Thanks to Nick Stamoulis of Brick Marketing for this Blog Entry www.brickmarketing.com
Your business’s online reputation may be one of the most important things affecting your long term success. The more trust consumers and search engines have in your brand and your company, the better you are going to rank, the more traffic you should see and the higher your conversion rate will be. Building a strong online reputation is no easy task, and it doesn’t happen overnight. Everything you do for your SEO; link building, article marketing, blog commenting, social networking and more, all affect your online reputation. One misstep could send your carefully managed reputation crashing down.
One of the main components of building a strong online reputation is gaining the loyalty and trust of the online public. Any company who has created a business blog knows that earning a steady stream of loyal readers doesn’t happen right away. It only comes after you spend the time publishing quality, relevant content on a constant basis. Your readers need to learn that your blog is a good place for information and that your blog is worth coming back to. This only happens over time.
But for as long as it takes to build up an online reputation and subsequent base of loyal readers/fans/follows, it can just as quickly be destroyed. One of the quickest ways to damage your online reputation is to stray from your core beliefs. If you diverge from what you’ve traditionally practiced, you could lose a lot of credibility.

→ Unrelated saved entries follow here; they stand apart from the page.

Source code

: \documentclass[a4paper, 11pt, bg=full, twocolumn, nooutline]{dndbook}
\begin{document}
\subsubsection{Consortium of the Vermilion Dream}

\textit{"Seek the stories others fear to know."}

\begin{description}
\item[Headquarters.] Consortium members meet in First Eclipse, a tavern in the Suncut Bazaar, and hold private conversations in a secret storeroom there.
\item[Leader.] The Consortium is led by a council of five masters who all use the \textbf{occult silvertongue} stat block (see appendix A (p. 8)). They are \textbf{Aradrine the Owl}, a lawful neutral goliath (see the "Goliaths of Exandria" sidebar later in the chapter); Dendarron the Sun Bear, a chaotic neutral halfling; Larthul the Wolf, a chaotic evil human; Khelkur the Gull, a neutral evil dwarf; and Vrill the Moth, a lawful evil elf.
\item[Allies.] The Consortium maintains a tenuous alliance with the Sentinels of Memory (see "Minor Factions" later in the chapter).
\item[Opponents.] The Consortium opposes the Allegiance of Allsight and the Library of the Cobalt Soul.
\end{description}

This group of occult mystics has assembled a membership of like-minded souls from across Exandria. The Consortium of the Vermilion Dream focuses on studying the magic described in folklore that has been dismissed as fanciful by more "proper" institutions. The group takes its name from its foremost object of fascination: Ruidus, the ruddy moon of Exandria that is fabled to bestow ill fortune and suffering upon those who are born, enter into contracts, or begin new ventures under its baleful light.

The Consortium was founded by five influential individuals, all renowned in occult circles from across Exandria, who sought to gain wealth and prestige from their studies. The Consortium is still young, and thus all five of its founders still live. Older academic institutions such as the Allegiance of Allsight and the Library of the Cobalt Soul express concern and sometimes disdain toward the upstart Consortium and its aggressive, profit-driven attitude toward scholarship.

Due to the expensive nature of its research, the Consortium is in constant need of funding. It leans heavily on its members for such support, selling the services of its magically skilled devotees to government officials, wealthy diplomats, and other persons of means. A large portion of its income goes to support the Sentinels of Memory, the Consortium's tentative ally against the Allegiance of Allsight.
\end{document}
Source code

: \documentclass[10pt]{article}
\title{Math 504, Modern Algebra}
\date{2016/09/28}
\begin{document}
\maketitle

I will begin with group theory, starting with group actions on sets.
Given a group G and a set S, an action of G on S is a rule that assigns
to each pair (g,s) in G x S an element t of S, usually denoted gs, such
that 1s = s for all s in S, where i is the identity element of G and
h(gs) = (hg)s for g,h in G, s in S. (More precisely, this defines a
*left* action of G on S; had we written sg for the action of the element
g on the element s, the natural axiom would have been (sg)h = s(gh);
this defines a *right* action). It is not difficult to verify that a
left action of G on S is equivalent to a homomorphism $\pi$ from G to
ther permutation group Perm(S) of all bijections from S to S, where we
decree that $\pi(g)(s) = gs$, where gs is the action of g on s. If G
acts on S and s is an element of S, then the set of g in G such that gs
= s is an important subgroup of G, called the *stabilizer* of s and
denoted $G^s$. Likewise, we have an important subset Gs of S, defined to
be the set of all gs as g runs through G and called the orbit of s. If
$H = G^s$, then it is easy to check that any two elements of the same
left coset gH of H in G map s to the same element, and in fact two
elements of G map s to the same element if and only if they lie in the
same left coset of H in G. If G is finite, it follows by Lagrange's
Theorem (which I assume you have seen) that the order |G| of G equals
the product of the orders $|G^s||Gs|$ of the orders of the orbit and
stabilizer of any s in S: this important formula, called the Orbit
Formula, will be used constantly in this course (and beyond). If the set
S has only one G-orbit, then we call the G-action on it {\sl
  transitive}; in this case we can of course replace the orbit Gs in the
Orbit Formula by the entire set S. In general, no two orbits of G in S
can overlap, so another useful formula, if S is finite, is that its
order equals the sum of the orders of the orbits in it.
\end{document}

For instance, I am a white hat SEO professional all the way. That is the model I’ve built my business on and it is something I don’t waiver on when I handle clients’ SEO. But let’s say I started to dip my toe in the grey hat sandbox by engaging in link exchanges. I create a “links” page on my site that links to a multitude of unrelated sites in exchange for a link back, or even some sort of payment for any traffic I send over. If you look back through the SEO Journal, you’ll see plenty of blog posts where I talk about black hat SEO and what a bad practice it is. All the sudden I’m doing it? What does that say about me and my business practices? If I am willing to do that with my own company, what other grey hat tactics might I be employing on behalf of my clients?
The advent of social media means that news, good and bad, travels around the world and back in a matter of moments. One complaint or pieces of negative press can snowball and turn into a disastrous, reputation destroying avalanche. Don’t give online trolls any ammunition to bring down your brand! Practice what you preach and build a strong reputation that can withstand negative attacks.